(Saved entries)
┌──

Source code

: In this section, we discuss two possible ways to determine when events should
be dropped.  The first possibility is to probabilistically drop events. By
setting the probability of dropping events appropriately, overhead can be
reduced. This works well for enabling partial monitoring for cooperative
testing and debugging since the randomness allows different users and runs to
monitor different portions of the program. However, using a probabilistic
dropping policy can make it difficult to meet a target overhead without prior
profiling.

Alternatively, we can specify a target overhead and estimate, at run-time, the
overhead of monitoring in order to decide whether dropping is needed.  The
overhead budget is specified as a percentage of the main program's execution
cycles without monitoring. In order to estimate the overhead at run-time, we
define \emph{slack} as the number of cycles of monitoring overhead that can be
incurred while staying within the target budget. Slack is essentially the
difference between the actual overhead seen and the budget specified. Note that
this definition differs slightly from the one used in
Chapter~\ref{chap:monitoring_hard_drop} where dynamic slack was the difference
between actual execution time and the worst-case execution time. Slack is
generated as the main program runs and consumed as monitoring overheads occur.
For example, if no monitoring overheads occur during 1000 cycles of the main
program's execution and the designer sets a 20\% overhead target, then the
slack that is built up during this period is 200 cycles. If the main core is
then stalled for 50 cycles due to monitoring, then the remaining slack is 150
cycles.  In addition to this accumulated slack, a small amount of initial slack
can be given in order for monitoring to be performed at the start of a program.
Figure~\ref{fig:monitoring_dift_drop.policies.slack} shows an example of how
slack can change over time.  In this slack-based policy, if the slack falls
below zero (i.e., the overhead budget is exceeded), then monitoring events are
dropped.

└──

→ **REQUIRED WORK**:
Could you state the number of lines above in which the word "specified" appears? Give that number by itself.

→ **SOLUTION**:
2